ERROR Commit of WorkerSinkTask id + offsets threw an unexpected exception

Raju Divakaran

unread,

Jul 11, 2016, 8:44:53 AM7/11/16

to Confluent Platform

Hello,

Can anyone please help me with this error, which is showing up very frequently and I feel this ends up in a situation that kafka connect is just running but not doing its purpose ( from kafka to HDFS ).
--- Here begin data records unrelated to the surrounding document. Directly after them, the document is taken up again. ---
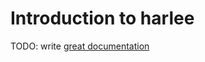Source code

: # Introduction to harlee

TODO: write [great documentation](http://jacobian.org/writing/what-to-write/)

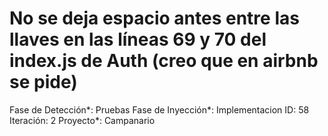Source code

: # No se deja espacio antes entre las llaves en las líneas 69 y 70 del index.js de Auth (creo que en airbnb se pide)

Fase de Detección*: Pruebas
Fase de Inyección*: Implementacion
ID: 58
Iteración: 2
Proyecto*: Campanario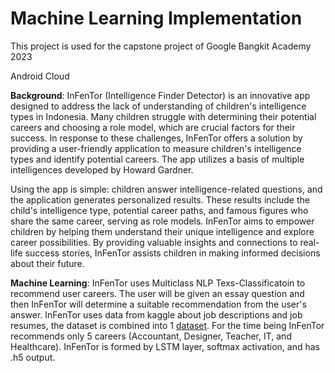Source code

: # Machine Learning Implementation


This project is used for the capstone project of Google Bangkit Academy 2023


Android
Cloud

**Background**:
InFenTor (Intelligence Finder Detector) is an innovative app designed to address the lack of understanding of children's intelligence types in Indonesia. Many children struggle with determining their potential careers and choosing a role model, which are crucial factors for their success. In response to these challenges, InFenTor offers a solution by providing a user-friendly application to measure children's intelligence types and identify potential careers. The app utilizes a basis of multiple intelligences developed by Howard Gardner.

Using the app is simple: children answer intelligence-related questions, and the application generates personalized results. These results include the child's intelligence type, potential career paths, and famous figures who share the same career, serving as role models. InFenTor aims to empower children by helping them understand their unique intelligence and explore career possibilities. By providing valuable insights and connections to real-life success stories, InFenTor assists children in making informed decisions about their future.


**Machine Learning**:
InFenTor uses Multiclass NLP Texs-Classificatoin to recommend user careers. The user will be given an essay question and then InFenTor will determine a suitable recommendation from the user's answer. InFenTor uses data from kaggle about job descriptions and job resumes, the dataset is combined into 1 
[dataset](https://github.com/IchsanAlfian/InfentorApps/blob/Machine-Learning/Dataset_InFenTor.xlsx). For the time being InFenTor recommends only 5 careers (Accountant, Designer, Teacher, IT, and Healthcare). InFenTor is formed by LSTM layer, softmax activation, and has .h5 output. 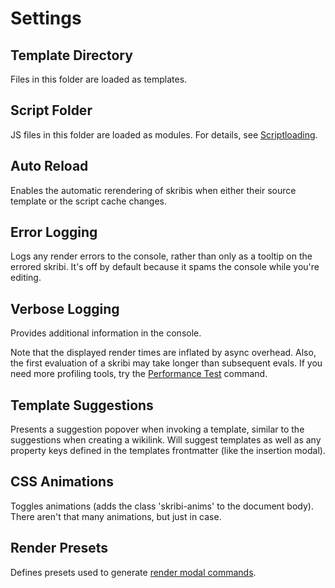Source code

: # Settings

## **Template Directory**

Files in this folder are loaded as templates. 

## **Script Folder**

JS files in this folder are loaded as modules. For details, see [Scriptloading](../scripting/modules/scriptloader).

## **Auto Reload**

Enables the automatic rerendering of skribis when either their source template or the script cache changes.

## **Error Logging**

Logs any render errors to the console, rather than only as a tooltip on the errored skribi. It's off by default because it spams the console while you're editing.

## **Verbose Logging**

Provides additional information in the console.

Note that the displayed render times are inflated by async overhead. Also, the first evaluation of a skribi may take longer than subsequent evals. If you need more profiling tools, try the [Performance Test](../commands#performance-test) command.

<!-- Individual renders are logged *in addition* to block renders. That is, a lone skribi will create two log entries, one for itself and one for the block in which it was rendered.

The render times are a bit misleading. There's a lot of fluff from how the system works that inflates the values larger than the actual execution time. For example, the block logs (`Processed X skribis in element`) are inflated by 5-10ms, which you can see when the block only has one skribi which took half that. This is because of the way I check the results. Also, the first evaluation of a skribi takes much longer than subsequent evals, which I think has to do with JS compilation.

The times displayed are *not* consecutive, they're more or less all processed simultaneously. You can see that this is the case if you have several skribis in a single block - their individual logs might say 10ms each, but the block says it rendered all five of them in 20ms.

The time info was more helpful before I converted to an async design, but alas. If you need more profiling tools, try the [Performance Test](../commands#performance-test) command. -->

## **Template Suggestions**

Presents a suggestion popover when invoking a template, similar to the suggestions when creating a wikilink. Will suggest templates as well as any property keys defined in the templates frontmatter (like the insertion modal).

## **CSS Animations**

Toggles animations (adds the class 'skribi-anims' to the document body). There aren't that many animations, but just in case.

## **Render Presets**

Defines presets used to generate [render modal commands](../misc/render_modal).  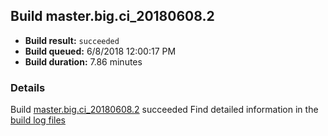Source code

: ## Build master.big.ci_20180608.2
- **Build result:** `succeeded`
- **Build queued:** 6/8/2018 12:00:17 PM
- **Build duration:** 7.86 minutes
### Details
Build [master.big.ci_20180608.2](https://winappstudio.visualstudio.com/web/build.aspx?pcguid=a4ef43be-68ce-4195-a619-079b4d9834c2&builduri=vstfs%3a%2f%2f%2fBuild%2fBuild%2f25843) succeeded
Find detailed information in the [build log files](https://uwpctdiags.blob.core.windows.net/buildlogs/master.big.ci_20180608.2_logs.zip)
[2016-07-11 09:25:10,319] ERROR Error closing writer for topicname. Error: {] (io.confluent.connect.hdfs.DataWriter:321)
[2016-07-11 09:25:11,320] INFO WorkerSinkTask{id=data_platform_high_traffic-8} Committing offsets (org.apache.kafka.connect.runtime.WorkerSinkTask:244)
[2016-07-11 09:25:11,327] ERROR Commit of WorkerSinkTask{id=data_platform_high_traffic-8} offsets threw an unexpected exception: (org.apache.kafka.connect.runtime.WorkerSinkTask:180)
org.apache.kafka.clients.consumer.CommitFailedException: Commit cannot be completed since the group has already rebalanced and assigned the partitions to another member. This means that the time between subsequent calls to poll() was longer than the configured session.timeout.ms, which typically implies that the poll loop is spending too much time message processing. You can address this either by increasing the session timeout or by reducing the maximum size of batches returned in poll() with max.poll.records.
at org.apache.kafka.clients.consumer.internals.ConsumerCoordinator$OffsetCommitResponseHandler.handle(ConsumerCoordinator.java:578)
at org.apache.kafka.clients.consumer.internals.ConsumerCoordinator$OffsetCommitResponseHandler.handle(ConsumerCoordinator.java:519)
at org.apache.kafka.clients.consumer.internals.AbstractCoordinator$CoordinatorResponseHandler.onSuccess(AbstractCoordinator.java:679)
at

org.apache.kafka.clients.consumer.internals.AbstractCoordinator$CoordinatorResponseHandler.onSuccess(AbstractCoordinator.java:658)
at org.apache.kafka.clients.consumer.internals.RequestFuture$1.onSuccess(RequestFuture.java:167)
at org.apache.kafka.clients.consumer.internals.RequestFuture.fireSuccess(RequestFuture.java:133)
at org.apache.kafka.clients.consumer.internals.RequestFuture.complete(RequestFuture.java:107)
at org.apache.kafka.clients.consumer.internals.ConsumerNetworkClient$RequestFutureCompletionHandler.onComplete(ConsumerNetworkClient.java:426)
at org.apache.kafka.clients.NetworkClient.poll(NetworkClient.java:278)
at org.apache.kafka.clients.consumer.internals.ConsumerNetworkClient.clientPoll(ConsumerNetworkClient.java:360)
at org.apache.kafka.clients.consumer.internals.ConsumerNetworkClient.poll(ConsumerNetworkClient.java:224)
at org.apache.kafka.clients.consumer.internals.ConsumerNetworkClient.poll(ConsumerNetworkClient.java:201)
at org.apache.kafka.clients.consumer.KafkaConsumer.pollOnce(KafkaConsumer.java:998)
at org.apache.kafka.clients.consumer.KafkaConsumer.poll(KafkaConsumer.java:937)
at org.apache.kafka.connect.runtime.WorkerSinkTask.pollConsumer(WorkerSinkTask.java:305)
at org.apache.kafka.connect.runtime.WorkerSinkTask.poll(WorkerSinkTask.java:222)
at org.apache.kafka.connect.runtime.WorkerSinkTask.iteration(WorkerSinkTask.java:170)
at org.apache.kafka.connect.runtime.WorkerSinkTask.execute(WorkerSinkTask.java:142)
at org.apache.kafka.connect.runtime.WorkerTask.doRun(WorkerTask.java:140)
at org.apache.kafka.connect.runtime.WorkerTask.run(WorkerTask.java:175)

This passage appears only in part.